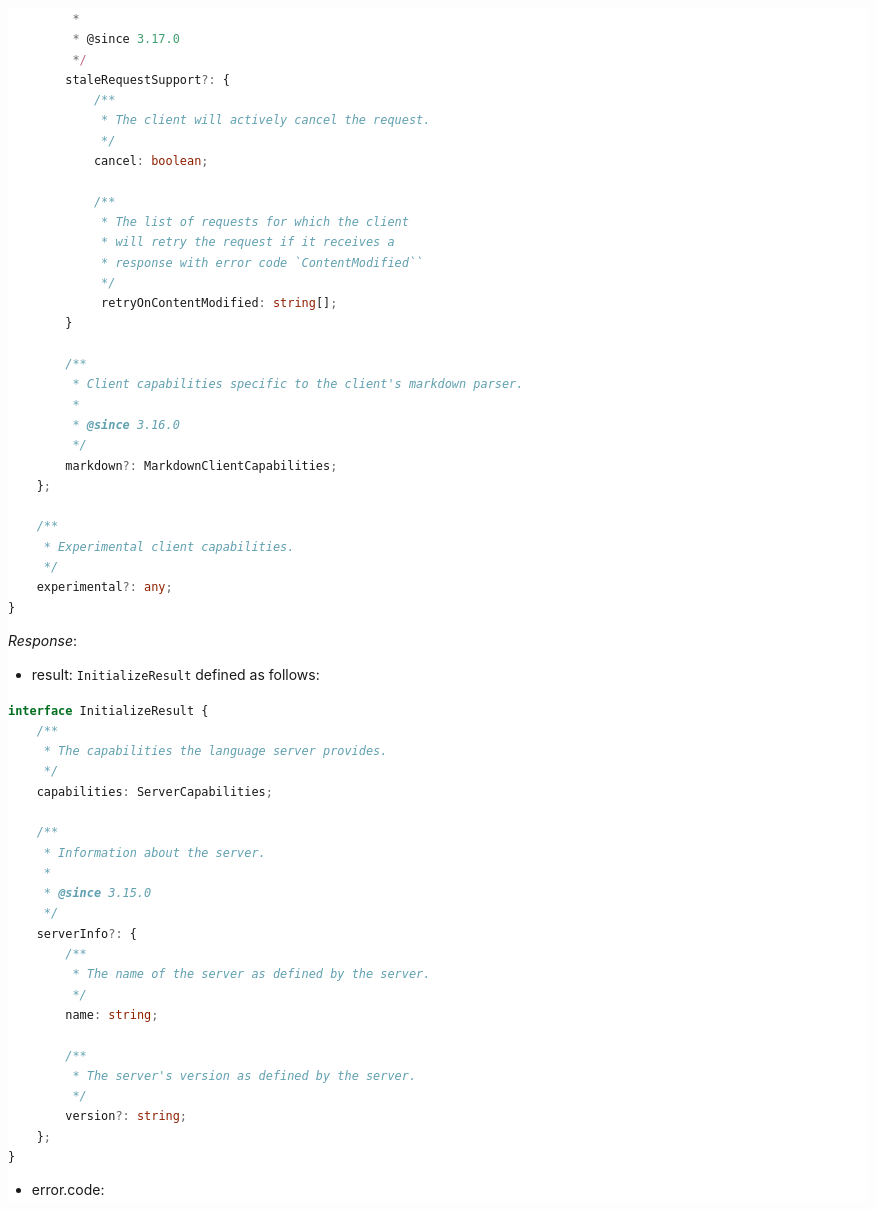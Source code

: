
 ```typescript
		 *
		 * @since 3.17.0
		 */
		staleRequestSupport?: {
			/**
			 * The client will actively cancel the request.
			 */
			cancel: boolean;

			/**
			 * The list of requests for which the client
			 * will retry the request if it receives a
			 * response with error code `ContentModified``
			 */
			 retryOnContentModified: string[];
		}

		/**
		 * Client capabilities specific to the client's markdown parser.
		 *
		 * @since 3.16.0
		 */
		markdown?: MarkdownClientCapabilities;
	};

	/**
	 * Experimental client capabilities.
	 */
	experimental?: any;
}
```

_Response_:
* result: `InitializeResult` defined as follows:

```typescript
interface InitializeResult {
	/**
	 * The capabilities the language server provides.
	 */
	capabilities: ServerCapabilities;

	/**
	 * Information about the server.
	 *
	 * @since 3.15.0
	 */
	serverInfo?: {
		/**
		 * The name of the server as defined by the server.
		 */
		name: string;

		/**
		 * The server's version as defined by the server.
		 */
		version?: string;
	};
}
```
* error.code:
▬▬▬▬▬▬▬▬▬▬
WORK ITEM
The full text of the data above, exact and without pictures, is what to return.

ANSWER TO THIS PROBLEM
Source code

:
 ```typescript
		 *
		 * @since 3.17.0
		 */
		staleRequestSupport?: {
			/**
			 * The client will actively cancel the request.
			 */
			cancel: boolean;

			/**
			 * The list of requests for which the client
			 * will retry the request if it receives a
			 * response with error code `ContentModified``
			 */
			 retryOnContentModified: string[];
		}

		/**
		 * Client capabilities specific to the client's markdown parser.
		 *
		 * @since 3.16.0
		 */
		markdown?: MarkdownClientCapabilities;
	};

	/**
	 * Experimental client capabilities.
	 */
	experimental?: any;
}
```

_Response_:
* result: `InitializeResult` defined as follows:

```typescript
interface InitializeResult {
	/**
	 * The capabilities the language server provides.
	 */
	capabilities: ServerCapabilities;

	/**
	 * Information about the server.
	 *
	 * @since 3.15.0
	 */
	serverInfo?: {
		/**
		 * The name of the server as defined by the server.
		 */
		name: string;

		/**
		 * The server's version as defined by the server.
		 */
		version?: string;
	};
}
```
* error.code:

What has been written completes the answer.